# The Neural Network That Reads and Writes Obama's Speeches

This tutorial shows how to train recurrent neural networks on sequence data with MXNet.
We will train a model that reads President Obama's speeches and tries to imitate its style by spitting out english characters one by one.

### Download the data

In [13]:
import os
if not os.path.exists("lab_data.zip"):
    urllib.urlretrieve("http://webdocs.cs.ualberta.ca/~bx3/lab_data.zip", "lab_data.zip")
os.system("unzip -o lab_data.zip")

0

In [1]:
import mxnet as mx
import numpy as np
import random
import bisect
import urllib

In [2]:
# set up logging
import logging
reload(logging)
logging.basicConfig(format='%(asctime)s %(levelname)s:%(message)s', level=logging.DEBUG, datefmt='%I:%M:%S')
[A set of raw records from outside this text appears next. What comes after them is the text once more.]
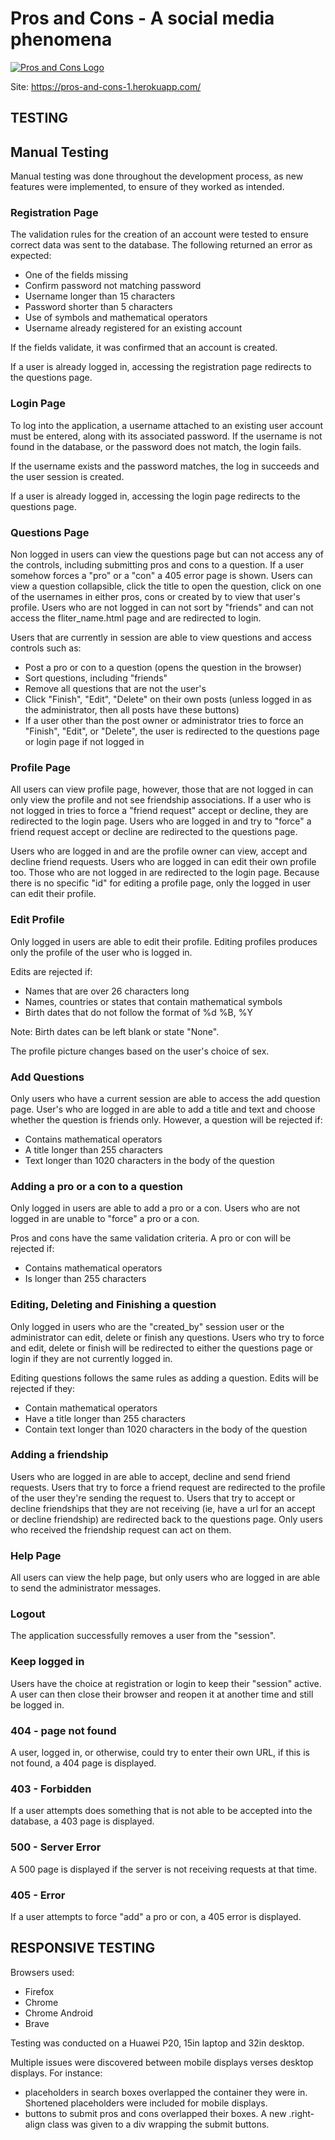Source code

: # Pros and Cons - A social media phenomena

[![Pros and Cons Logo](https://raw.githubusercontent.com/pauld0051/pros_and_cons/master/static/images/pros_and_cons_logo.png "Pros and Cons Logo")](https://pros-and-cons-1.herokuapp.com/)

Site: <https://pros-and-cons-1.herokuapp.com/>

## TESTING

## Manual Testing

Manual testing was done throughout the development process, as new features were implemented, to ensure of they worked as intended.

### Registration Page

The validation rules for the creation of an account were tested to ensure correct data was sent to the database. The following returned an error as expected:

- One of the fields missing
- Confirm password not matching password
- Username longer than 15 characters
- Password shorter than 5 characters
- Use of symbols and mathematical operators
- Username already registered for an existing account

If the fields validate, it was confirmed that an account is created.

If a user is already logged in, accessing the registration page redirects to the questions page.

### Login Page

To log into the application, a username attached to an existing user account must be entered, along with its associated password. If the username is not found in the database, or the password does not match, the login fails.

If the username exists and the password matches, the log in succeeds and the user session is created.

If a user is already logged in, accessing the login page redirects to the questions page.

### Questions Page

Non logged in users can view the questions page but can not access any of the controls, including submitting pros and cons to a question. If a user somehow forces a "pro" or a "con" a 405 error page is shown. Users can view a question collapsible, click the title to open the question, click on one of the usernames in either pros, cons or created by to view that user's profile. Users who are not logged in can not sort by "friends" and can not access the fliter_name.html page and are redirected to login. 

Users that are currently in session are able to view questions and access controls such as:

- Post a pro or con to a question (opens the question in the browser)
- Sort questions, including "friends"
- Remove all questions that are not the user's
- Click "Finish", "Edit", "Delete" on their own posts (unless logged in as the administrator, then all posts have these buttons)
- If a user other than the post owner or administrator tries to force an "Finish", "Edit", or "Delete", the user is redirected to the questions page or login page if not logged in

### Profile Page

All users can view profile page, however, those that are not logged in can only view the profile and not see friendship associations. If a user who is not logged in tries to force a "friend request" accept or decline, they are redirected to the login page. Users who are logged in and try to "force" a friend request accept or decline are redirected to the questions page.

Users who are logged in and are the profile owner can view, accept and decline friend requests. Users who are logged in can edit their own profile too. Those who are not logged in are redirected to the login page. Because there is no specific "id" for editing a profile page, only the logged in user can edit their profile.

### Edit Profile

Only logged in users are able to edit their profile. Editing profiles produces only the profile of the user who is logged in.

Edits are rejected if:

- Names that are over 26 characters long
- Names, countries or states that contain mathematical symbols
- Birth dates that do not follow the format of %d %B, %Y

Note: Birth dates can be left blank or state "None".

The profile picture changes based on the user's choice of sex.

### Add Questions

Only users who have a current session are able to access the add question page. User's who are logged in are able to add a title and text and choose whether the question is friends only. However, a question will be rejected if:

- Contains mathematical operators
- A title longer than 255 characters
- Text longer than 1020 characters in the body of the question

### Adding a pro or a con to a question

Only logged in users are able to add a pro or a con. Users who are not logged in are unable to "force" a pro or a con.

Pros and cons have the same validation criteria. A pro or con will be rejected if:

- Contains mathematical operators
- Is longer than 255 characters

### Editing, Deleting and Finishing a question

Only logged in users who are the "created_by" session user or the administrator can edit, delete or finish any questions. Users who try to force and edit, delete or finish will be redirected to either the questions page or login if they are not currently logged in. 

Editing questions follows the same rules as adding a question. Edits will be rejected if they:

- Contain mathematical operators
- Have a title longer than 255 characters
- Contain text longer than 1020 characters in the body of the question



### Adding a friendship

Users who are logged in are able to accept, decline and send friend requests. Users that try to force a friend request are redirected to the profile of the user they're sending the request to. Users that try to accept or decline friendships that they are not receiving (ie, have a url for an accept or decline friendship) are redirected back to the questions page. Only users who received the friendship request can act on them.

### Help Page

All users can view the help page, but only users who are logged in are able to send the administrator messages.

### Logout

The application successfully removes a user from the "session".

### Keep logged in

Users have the choice at registration or login to keep their "session" active. A user can then close their browser and reopen it at another time and still be logged in.

### 404 - page not found

A user, logged in, or otherwise, could try to enter their own URL, if this is not found, a 404 page is displayed.

### 403 - Forbidden

If a user attempts does something that is not able to be accepted into the database, a 403 page is displayed.

### 500 - Server Error

A 500 page is displayed if the server is not receiving requests at that time.

### 405 - Error

If a user attempts to force "add" a pro or con, a 405 error is displayed.

## RESPONSIVE TESTING

Browsers used:

- Firefox
- Chrome
- Chrome Android
- Brave

Testing was conducted on a Huawei P20, 15in laptop and 32in desktop.

Multiple issues were discovered between mobile displays verses desktop displays. For instance:

- placeholders in search boxes overlapped the container they were in. Shortened placeholders were included for mobile displays.
- buttons to submit pros and cons overlapped their boxes. A new .right-align class was given to a div wrapping the submit buttons.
# A Glance of LSTM structure and embedding layer

We will build a LSTM network to learn from char only. At each time, input is a char. We will see this LSTM is able to learn words and grammers from sequence of chars.

The following figure is showing an unrolled LSTM network, and how we generate embedding of a char. The one-hot to embedding operation is a special case of fully connected network.


In [3]:
#image

In [10]:
# Read from doc
def read_content(path):
    with open(path) as ins:
        content = ins.read()
        return content

# Build a vocabulary of what char we have in the content
def build_vocab(path):
    content = read_content(path)
    print "k"
   
    content = list(content)
    print content[0:20]
    idx = 1 # 0 is left for zero-padding
    the_vocab = {}
    for word in content:
        if len(word) == 0:
            continue
        if not word in the_vocab:
            the_vocab[word] = idx
            idx += 1
    return the_vocab

# We will assign each char with a special numerical id
def text2id(sentence, the_vocab):
    words = list(sentence)
    words = [the_vocab[w] for w in words if len(w) > 0]
    return words

# Evaluation 
def Perplexity(label, pred):
    loss = 0.
    for i in range(pred.shape[0]):
        loss += -np.log(max(1e-10, pred[i][int(label[i])]))
    return np.exp(loss / label.size)

## Setting up the LSTM

In [17]:
from bucket_io import BucketSentenceIter
# The batch size for training
batch_size = 32
# We can support various length input
# For this problem, we cut each input sentence to length of 129
# So we only need fix length bucket
buckets = [129]
# hidden unit in LSTM cell
num_hidden = 512
# embedding dimension, which is, map a char to a 256 dim vector
num_embed = 256
# number of lstm layer
num_lstm_layer = 3
#we will show a quick demo in 1 epoch
# and we will see result by training 75 epoch
num_epoch = 1
# learning rate 
learning_rate = 0.01
# we will use pure sgd without momentum
momentum = 0.0
# we can select multi-gpu for training
# for this demo we only use one
devs = [mx.context.gpu(i) for i in range(1)]
# initalize states for LSTM
init_c = [('l%d_init_c'%l, (batch_size, num_hidden)) for l in range(num_lstm_layer)]
init_h = [('l%d_init_h'%l, (batch_size, num_hidden)) for l in range(num_lstm_layer)]
init_states = init_c + init_h
# we can build an iterator for text
data_train = BucketSentenceIter("./obama.txt", vocab, buckets, batch_size,
                                init_states, seperate_char='\n',
                                text2id=text2id, read_content=read_content)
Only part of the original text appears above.